Muggs, Muggsy, Muggs-a-Rama, Mr. Muggs, My Baby Boy will be remembered for a lot of his younger quirks and habits, for always cuddling on me, and for being the muse/inspiration for storytelling and songs . . . and for being so incredibly handsome! At 18 years old, he indeed had a good run.
I’m so very sorry to hear about Muggs.I understand how hard it is to say goodbye, especially after having a pet for such a long time. It’s a very special kind of bond. And it’s so hard to be in the situation you were – not knowing what to do when they start fading. But you made the right choice. The hardest and saddest choice in these scenarios is the right one. I’m sending big hugs your way. Also, no need to join social media – the Furever Forest is its own separate platform! I’ll link it here. We’d love to have you in our community. https://furever-forest.mn.co/share/bRAD7NIO6CYA0gWS?utm_source=manual
I am losing the battle of cancer with my beautiful boy Seis.
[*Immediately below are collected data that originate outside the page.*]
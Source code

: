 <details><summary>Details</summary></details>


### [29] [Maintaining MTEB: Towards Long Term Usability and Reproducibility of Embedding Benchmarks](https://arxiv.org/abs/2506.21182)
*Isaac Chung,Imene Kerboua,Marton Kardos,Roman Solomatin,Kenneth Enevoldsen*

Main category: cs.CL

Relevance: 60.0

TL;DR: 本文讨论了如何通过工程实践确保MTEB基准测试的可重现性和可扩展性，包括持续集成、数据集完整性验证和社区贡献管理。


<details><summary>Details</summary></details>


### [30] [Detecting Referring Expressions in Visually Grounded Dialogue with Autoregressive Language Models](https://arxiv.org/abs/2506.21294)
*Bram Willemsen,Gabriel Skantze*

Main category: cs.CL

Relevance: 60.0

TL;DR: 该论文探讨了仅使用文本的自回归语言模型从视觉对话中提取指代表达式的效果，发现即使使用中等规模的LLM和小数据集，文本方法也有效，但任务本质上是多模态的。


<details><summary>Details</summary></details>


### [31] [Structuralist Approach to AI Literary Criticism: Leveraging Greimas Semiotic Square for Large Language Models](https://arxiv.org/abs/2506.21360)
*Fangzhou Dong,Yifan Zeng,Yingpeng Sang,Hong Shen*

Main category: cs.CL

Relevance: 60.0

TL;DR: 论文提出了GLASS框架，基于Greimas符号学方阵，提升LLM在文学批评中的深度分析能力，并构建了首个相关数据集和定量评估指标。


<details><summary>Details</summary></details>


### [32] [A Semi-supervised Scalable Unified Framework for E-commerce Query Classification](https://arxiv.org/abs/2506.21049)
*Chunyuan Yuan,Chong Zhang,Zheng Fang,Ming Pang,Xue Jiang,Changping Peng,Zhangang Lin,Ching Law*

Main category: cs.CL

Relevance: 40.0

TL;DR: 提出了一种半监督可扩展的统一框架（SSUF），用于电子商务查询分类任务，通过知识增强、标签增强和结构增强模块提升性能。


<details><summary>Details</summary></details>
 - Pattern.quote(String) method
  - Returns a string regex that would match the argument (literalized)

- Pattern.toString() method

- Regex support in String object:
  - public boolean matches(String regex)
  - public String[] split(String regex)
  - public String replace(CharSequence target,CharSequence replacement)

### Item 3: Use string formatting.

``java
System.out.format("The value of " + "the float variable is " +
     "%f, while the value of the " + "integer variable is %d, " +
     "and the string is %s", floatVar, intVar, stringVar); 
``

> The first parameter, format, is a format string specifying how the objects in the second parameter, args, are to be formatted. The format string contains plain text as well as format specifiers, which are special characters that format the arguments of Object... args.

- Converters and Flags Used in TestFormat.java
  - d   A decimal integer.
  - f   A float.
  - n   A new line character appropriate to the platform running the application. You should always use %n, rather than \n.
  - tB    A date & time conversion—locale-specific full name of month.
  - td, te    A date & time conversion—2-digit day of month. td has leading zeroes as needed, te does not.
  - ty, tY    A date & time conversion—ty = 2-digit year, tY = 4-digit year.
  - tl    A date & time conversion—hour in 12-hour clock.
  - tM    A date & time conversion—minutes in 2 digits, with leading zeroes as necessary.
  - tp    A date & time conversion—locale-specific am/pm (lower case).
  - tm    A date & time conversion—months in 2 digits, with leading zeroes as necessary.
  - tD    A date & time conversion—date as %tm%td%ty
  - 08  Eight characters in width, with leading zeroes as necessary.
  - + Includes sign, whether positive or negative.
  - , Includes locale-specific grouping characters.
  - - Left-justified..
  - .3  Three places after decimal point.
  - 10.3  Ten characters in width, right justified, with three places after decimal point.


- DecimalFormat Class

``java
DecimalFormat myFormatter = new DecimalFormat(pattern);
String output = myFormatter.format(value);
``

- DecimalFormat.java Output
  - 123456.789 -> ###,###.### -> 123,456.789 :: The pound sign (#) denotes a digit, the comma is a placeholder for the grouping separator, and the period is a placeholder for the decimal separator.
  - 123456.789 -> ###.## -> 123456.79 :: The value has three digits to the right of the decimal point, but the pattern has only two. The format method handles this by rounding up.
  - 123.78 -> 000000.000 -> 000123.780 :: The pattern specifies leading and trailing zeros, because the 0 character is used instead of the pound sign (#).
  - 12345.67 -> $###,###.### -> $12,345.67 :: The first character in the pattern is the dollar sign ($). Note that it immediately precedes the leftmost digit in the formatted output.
He is 18 year old Maine Coon, Hemingway…I am lost. I have had him since he was a kitten, saved him from a fire in my home. I went back in the house while it was on fire to get my family, pets out… left only with the clothes on my back. He has been with me through all of my life’s ups and downs. I am beside myself, the cancer has not spread yet from his poor amputated tail, when he and his sister Lyla got hit by a drunk driver. He survived, now having cancer where his tail was amputated. I love him so….. so lost.
Truly
Chris Jackowski
Today, I lost my dog of 11 years, Pearl. She passed unexpectedly while I was at work. She laid next to my mom and let go. I am broken, I lost a part of myself. She was my rock through so many hurdles in life. Waking up tomorrow doesn’t feel possible. I feel grief for my best friend. I feel angry for not being there with her in her final moments, or not making what would be my last moment with her meaningful. I feel isolated, like I am carrying my grief alone. I feel depressed, nothing gives me joy, all I can think about is that she is gone. I’ve never felt pain like this before and I don’t know what tomorrow holds, but I will try for her, because I know she loved me and would not want to see me broken. I love you Pearl, thank you for becoming part of who I am and for loving me. Thank you Paige, for teaching me that what I am feeling now is okay and that with time, I will be okay.